- _INPUT DATA_:
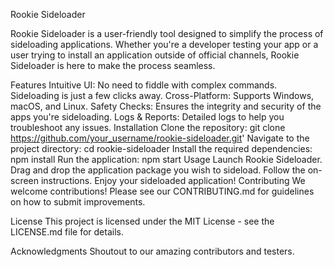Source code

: Rookie Sideloader

Rookie Sideloader is a user-friendly tool designed to simplify the process of sideloading applications. Whether you're a developer testing your app or a user trying to install an application outside of official channels, Rookie Sideloader is here to make the process seamless.

Features
Intuitive UI: No need to fiddle with complex commands. Sideloading is just a few clicks away.
Cross-Platform: Supports Windows, macOS, and Linux.
Safety Checks: Ensures the integrity and security of the apps you're sideloading.
Logs & Reports: Detailed logs to help you troubleshoot any issues.
Installation
Clone the repository:
git clone https://github.com/your_username/rookie-sideloader.git'
Navigate to the project directory:
cd rookie-sideloader
Install the required dependencies:
npm install  <!-- or appropriate command based on your setup -->
Run the application:
npm start  <!-- or appropriate command based on your setup -->
Usage
Launch Rookie Sideloader.
Drag and drop the application package you wish to sideload.
Follow the on-screen instructions.
Enjoy your sideloaded application!
Contributing
We welcome contributions! Please see our CONTRIBUTING.md for guidelines on how to submit improvements.

License
This project is licensed under the MIT License - see the LICENSE.md file for details.

Acknowledgments
Shoutout to our amazing contributors and testers.
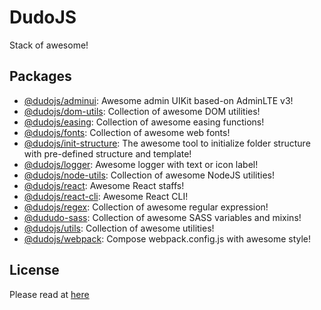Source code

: # DudoJS
Stack of awesome!


## Packages
 * [@dudojs/adminui](./packages/dudo-adminui): Awesome admin UIKit based-on AdminLTE v3!
 * [@dudojs/dom-utils](./packages/dudo-dom-utils): Collection of awesome DOM utilities! 
 * [@dudojs/easing](./packages/dudo-easing): Collection of awesome easing functions!
 * [@dudojs/fonts](./packages/dudo-fonts): Collection of awesome web fonts!
 * [@dudojs/init-structure](./packages/dudo-init-structure): The awesome tool to initialize folder structure with pre-defined structure and template!
 * [@dudojs/logger](./packages/dudo-logger): Awesome logger with text or icon label!
 * [@dudojs/node-utils](./packages/dudo-node-utils): Collection of awesome NodeJS utilities!
 * [@dudojs/react](./packages/dudo-react): Awesome React staffs!
 * [@dudojs/react-cli](./packages/dudo-react-cli): Awesome React CLI!
 * [@dudojs/regex](./packages/dudo-regex): Collection of awesome regular expression!
 * [@dududo-sass](./packages/dudo-sass): Collection of awesome SASS variables and mixins!
 * [@dudojs/utils](./packages/dudo-utils): Collection of awesome utilities!
 * [@dudojs/webpack](./packages/dudo-webpack): Compose webpack.config.js with awesome style!


## License
Please read at [here](./LICENSE.md)
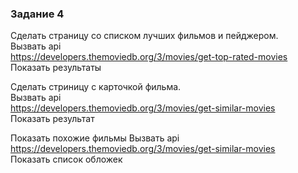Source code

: ### Задание 4

Сделать страницу со списком лучших фильмов и пейджером.  
Вызвать api  
https://developers.themoviedb.org/3/movies/get-top-rated-movies  
Показать результаты  

Сделать стриницу с карточкой фильма.  
Вызвать api  
https://developers.themoviedb.org/3/movies/get-similar-movies  
Показать результат  

Показать похожие фильмы
Вызвать api
https://developers.themoviedb.org/3/movies/get-similar-movies  
Показать список обложек  
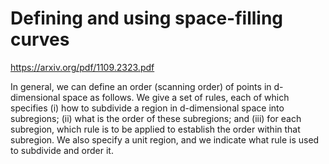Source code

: # Defining and using space-filling curves

https://arxiv.org/pdf/1109.2323.pdf

In general, we can define an order (scanning order) of points in d-dimensional space as follows. We give a set of rules, each of which specifies (i) how to subdivide a region in d-dimensional space into subregions; (ii) what is the order of these subregions; and (iii) for each subregion, which rule is to be applied to establish the order within that subregion. We also specify a unit region, and we indicate what rule is used to subdivide and order it.
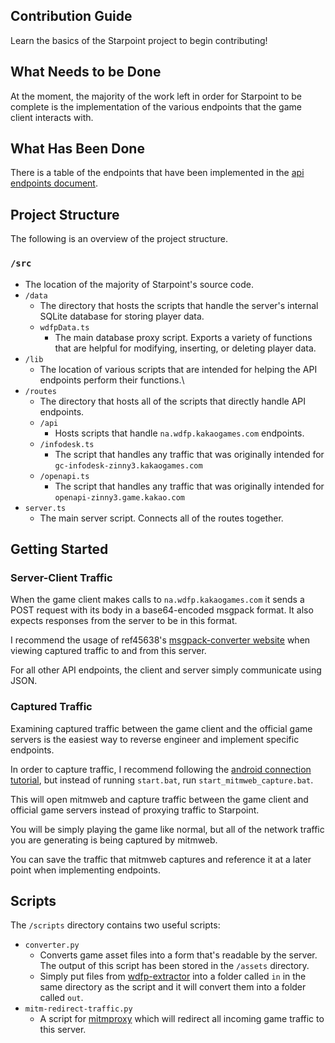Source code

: ## Contribution Guide
Learn the basics of the Starpoint project to begin contributing!

## What Needs to be Done
At the moment, the majority of the work left in order for Starpoint to be complete is the implementation of the various endpoints that the game client interacts with.

## What Has Been Done
There is a table of the endpoints that have been implemented in the [api endpoints document](./api-endpoints.md).

## Project Structure
The following is an overview of the project structure.
### ``/src``
- The location of the majority of Starpoint's source code.
- ``/data``
  - The directory that hosts the scripts that handle the server's internal SQLite database for storing player data.
  - ``wdfpData.ts``
    - The main database proxy script. Exports a variety of functions that are helpful for modifying, inserting, or deleting player data.
- ``/lib``
  - The location of various scripts that are intended for helping the API endpoints perform their functions.\
- ``/routes``
  - The directory that hosts all of the scripts that directly handle API endpoints.
  - ``/api``
    - Hosts scripts that handle ``na.wdfp.kakaogames.com`` endpoints.
  - ``/infodesk.ts``
    - The script that handles any traffic that was originally intended for ``gc-infodesk-zinny3.kakaogames.com``
  - ``/openapi.ts``
    - The script that handles any traffic that was originally intended for ``openapi-zinny3.game.kakao.com``
- ``server.ts``
  - The main server script. Connects all of the routes together.

## Getting Started

### Server-Client Traffic
When the game client makes calls to ``na.wdfp.kakaogames.com`` it sends a POST request with its body in a base64-encoded msgpack format. It also expects responses from the server to be in this format.

I recommend the usage of ref45638's [msgpack-converter website](https://ref45638.github.io/msgpack-converter/) when viewing captured traffic to and from this server.

For all other API endpoints, the client and server simply communicate using JSON.

### Captured Traffic
Examining captured traffic between the game client and the official game servers is the easiest way to reverse engineer and implement specific endpoints.

In order to capture traffic, I recommend following the [android connection tutorial](./connecting-android.md), but instead of running ``start.bat``, run ``start_mitmweb_capture.bat``.

This will open mitmweb and capture traffic between the game client and official game servers instead of proxying traffic to Starpoint.

You will be simply playing the game like normal, but all of the network traffic you are generating is being captured by mitmweb.

You can save the traffic that mitmweb captures and reference it at a later point when implementing endpoints.

## Scripts
The ``/scripts`` directory contains two useful scripts:
- ``converter.py``
  - Converts game asset files into a form that's readable by the server. The output of this script has been stored in the ``/assets`` directory.
  - Simply put files from [wdfp-extractor](https://github.com/ScripterSugar/wdfp-extractor) into a folder called ``in`` in the same directory as the script and it will convert them into a folder called ``out``.
- ``mitm-redirect-traffic.py``
  - A script for [mitmproxy](https://mitmproxy.org/) which will redirect all incoming game traffic to this server.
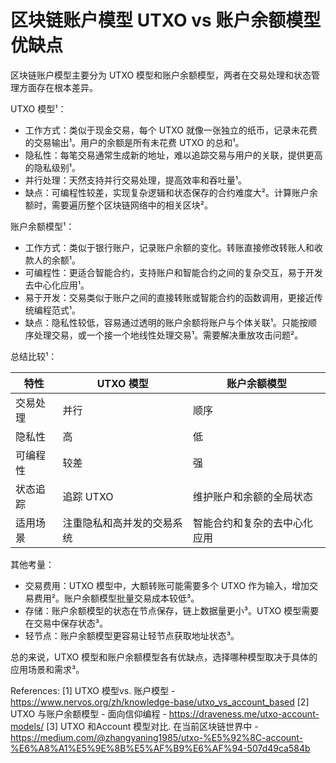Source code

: # 区块链账户模型 UTXO vs 账户余额模型优缺点
区块链账户模型主要分为 UTXO 模型和账户余额模型，两者在交易处理和状态管理方面存在根本差异。

UTXO 模型¹：
*   工作方式：类似于现金交易，每个 UTXO 就像一张独立的纸币，记录未花费的交易输出¹。用户的余额是所有未花费 UTXO 的总和¹。
*   隐私性：每笔交易通常生成新的地址，难以追踪交易与用户的关联，提供更高的隐私级别¹。
*   并行处理：天然支持并行交易处理，提高效率和吞吐量¹。
*   缺点：可编程性较差，实现复杂逻辑和状态保存的合约难度大²。计算账户余额时，需要遍历整个区块链网络中的相关区块²。

账户余额模型¹：
*   工作方式：类似于银行账户，记录账户余额的变化。转账直接修改转账人和收款人的余额¹。
*   可编程性：更适合智能合约，支持账户和智能合约之间的复杂交互，易于开发去中心化应用¹。
*   易于开发：交易类似于账户之间的直接转账或智能合约的函数调用，更接近传统编程范式¹。
*   缺点：隐私性较低，容易通过透明的账户余额将账户与个体关联¹。只能按顺序处理交易，或一个接一个地线性处理交易¹。需要解决重放攻击问题²。

总结比较¹：

| 特性     | UTXO 模型                                      | 账户余额模型                                   |
| -------- | --------------------------------------------- | ---------------------------------------------- |
| 交易处理 | 并行                                          | 顺序                                           |
| 隐私性   | 高                                            | 低                                             |
| 可编程性 | 较差                                          | 强                                             |
| 状态追踪 | 追踪 UTXO                                     | 维护账户和余额的全局状态                         |
| 适用场景 | 注重隐私和高并发的交易系统                     | 智能合约和复杂的去中心化应用                       |

其他考量：

*   交易费用：UTXO 模型中，大额转账可能需要多个 UTXO 作为输入，增加交易费用²。账户余额模型批量交易成本较低³。
*   存储：账户余额模型的状态在节点保存，链上数据量更小³。UTXO 模型需要在交易中保存状态³。
*   轻节点：账户余额模型更容易让轻节点获取地址状态³。

总的来说，UTXO 模型和账户余额模型各有优缺点，选择哪种模型取决于具体的应用场景和需求³。

References:
[1] UTXO 模型vs. 账户模型 - https://www.nervos.org/zh/knowledge-base/utxo_vs_account_based
[2] UTXO 与账户余额模型 - 面向信仰编程 - https://draveness.me/utxo-account-models/
[3] UTXO 和Account 模型对比. 在当前区块链世界中 - https://medium.com/@zhangyaning1985/utxo-%E5%92%8C-account-%E6%A8%A1%E5%9E%8B%E5%AF%B9%E6%AF%94-507d49ca584b
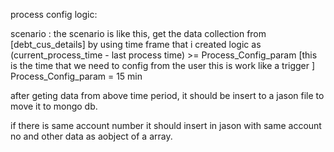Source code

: process config logic:

scenario : the scenario is like this,  get the data collection from [debt_cus_details] by using time frame that i created logic as 
 (current_process_time - last process time) >= Process_Config_param [this is the time that we need to config from the user this is work like a trigger ]  
Process_Config_param = 15 min

after geting data from above time period, it should be insert to a jason file to move it to mongo db.

if there is same account number it should insert in jason with same account no and other data as aobject of a array.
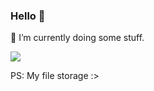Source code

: ### Hello 👋
🌱 I’m currently doing some stuff.

<img src="https://github-readme-stats.vercel.app/api?username=jerson2000&theme=codeSTACKr&show_icons=true&hide=prs,issues,contribs"/>

PS: My file storage :>
<!--
**Jerson2000/jerson2000** is a ✨ _special_ ✨ repository because its `README.md` (this file) appears on your GitHub profile.

Here are some ideas to get you started:

- 🔭 I’m currently working on ...
- 🌱 I’m currently learning ...
- 👯 I’m looking to collaborate on ...
- 🤔 I’m looking for help with ...
- 💬 Ask me about ...
- 📫 How to reach me: ...
- 😄 Pronouns: ...
- ⚡ Fun fact: ...
-->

- _TASK DESCRIPTION_:
From the first line of the entries above down to the line holding "Intuitive UI: No", quote each line exactly and nothing else, skipping pictures.

- _ANSWER BOX_:
Source code

: Rookie Sideloader

Rookie Sideloader is a user-friendly tool designed to simplify the process of sideloading applications. Whether you're a developer testing your app or a user trying to install an application outside of official channels, Rookie Sideloader is here to make the process seamless.

Features
Intuitive UI: No need to fiddle with complex commands. Sideloading is just a few clicks away.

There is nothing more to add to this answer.